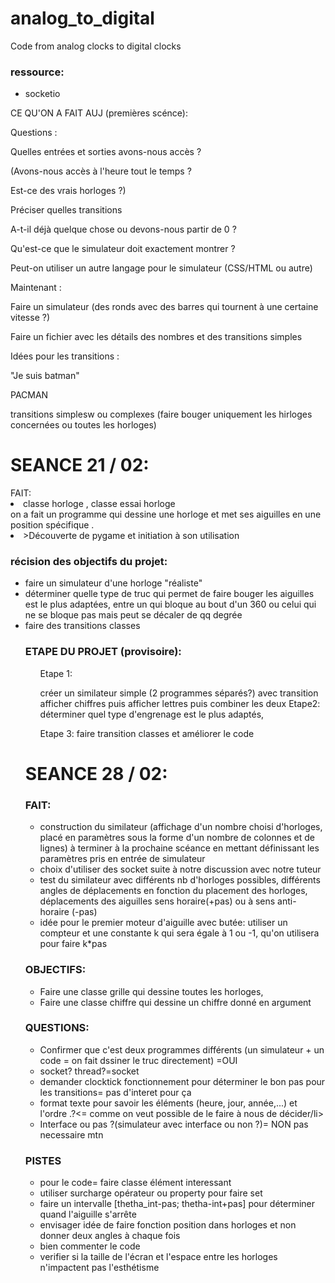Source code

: # analog_to_digital
Code from analog clocks to digital clocks

<h3>ressource:</h3>
<ul>
<li>socketio</li>
</ul>
CE QU'ON A FAIT AUJ (premières scénce):


Questions :

Quelles entrées et sorties avons-nous accès ?

(Avons-nous accès à l'heure tout le temps ?

Est-ce des vrais horloges ?)

Préciser quelles transitions

A-t-il déjà quelque chose ou devons-nous partir de 0 ?

Qu'est-ce que le simulateur doit exactement montrer ?

Peut-on utiliser un autre langage pour le simulateur (CSS/HTML ou autre)


Maintenant : 

Faire un simulateur (des ronds avec des barres qui tournent à une certaine vitesse ?)

Faire un fichier avec les détails des nombres et des transitions simples


Idées pour les transitions :

"Je suis batman"

PACMAN

transitions simplesw ou complexes (faire bouger uniquement les hirloges concernées ou toutes les horloges)




<h1>SEANCE 21 / 02: </h1>
FAIT:
<li>classe horloge , classe essai horloge</li>
on a fait un programme qui dessine une horloge et met ses aiguilles en une position spécifique .
<li>>Découverte de pygame et initiation à son utilisation</li>
<h3>récision des objectifs du projet:</h3>
<ul>
  <li>faire un simulateur d'une horloge "réaliste"</li>
  <li>déterminer quelle type de truc qui permet de faire bouger les aiguilles est le plus adaptées, entre un qui bloque au bout d'un 360 ou celui qui ne se bloque pas mais peut se décaler de qq degrée</li>
  <li>faire des transitions classes</li>
  
<h3>ETAPE DU PROJET (provisoire):</h3>
<ul>
Etape 1:

créer un similateur simple (2 programmes séparés?) avec transition 
afficher chiffres puis afficher lettres puis combiner les deux
Etape2:
déterminer quel type d'engrenage est le plus adaptés,

Etape 3:
faire transition classes et améliorer le code
</ul>
<h1>SEANCE 28 / 02: </h1>
<h3>FAIT: </h3>
<ul>
  <li>construction du similateur (affichage d'un nombre choisi d'horloges, placé en paramètres sous la forme d'un nombre de colonnes et de lignes) à terminer à la prochaine scéance en mettant définissant les paramètres pris en entrée de simulateur</li>
  <li>choix d'utiliser des socket suite à notre discussion avec notre tuteur</li>
  <li>test du similateur avec différents nb d'horloges possibles, différents angles de déplacements en fonction du placement des horloges, déplacements des aiguilles sens horaire(+pas) ou à sens anti-horaire (-pas)</li>
  <li>idée pour le premier moteur d'aiguille avec butée: utiliser un compteur et une constante k qui sera égale à 1 ou -1, qu'on utilisera pour faire k*pas</li>
</ul>
<h3>OBJECTIFS: </h3>
<ul>
  <li>Faire une classe grille qui dessine toutes les horloges,</li>
  <li>Faire une classe chiffre qui dessine un chiffre donné en argument </li>
</ul>



<h3>QUESTIONS: </h3>
<ul>
  <li>Confirmer que c'est deux programmes différents (un simulateur + un code = on fait dssiner le truc directement) =OUI</li>
  <li>socket? thread?=socket</li>
  <li>demander clocktick fonctionnement pour déterminer le bon pas pour les transitions= pas d'interet pour ça</li>
  <li>format texte pour savoir les éléments (heure, jour, année,...) et l'ordre .?<= comme on veut possible de le faire à nous de décider/li>
  <li>Interface ou pas ?(simulateur avec interface ou non ?)= NON pas necessaire mtn</li>
  </ul>
    
 <h3>PISTES </h3>
 <ul>
 <li>pour le code= faire classe élément interessant</li>
 <li>utiliser surcharge opérateur ou property pour faire set</li>
 <li>faire un intervalle [thetha_int-pas; thetha-int+pas] pour déterminer quand l'aiguille s'arrête</li>
 <li>envisager idée de faire fonction position dans horloges et non donner deux angles à chaque fois</li>
 <li>bien commenter le code</li>
 <li>verifier si la taille de l'écran et l'espace entre les horloges n'impactent pas l'esthétisme</li>
    
</ul>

§ Problem description
Read the listing. Copy each line that has the word "bouger" in it.

§ Finished task
transitions simplesw ou complexes (faire bouger uniquement les hirloges concernées ou toutes les horloges)
  <li>déterminer quelle type de truc qui permet de faire bouger les aiguilles est le plus adaptées, entre un qui bloque au bout d'un 360 ou celui qui ne se bloque pas mais peut se décaler de qq degrée</li>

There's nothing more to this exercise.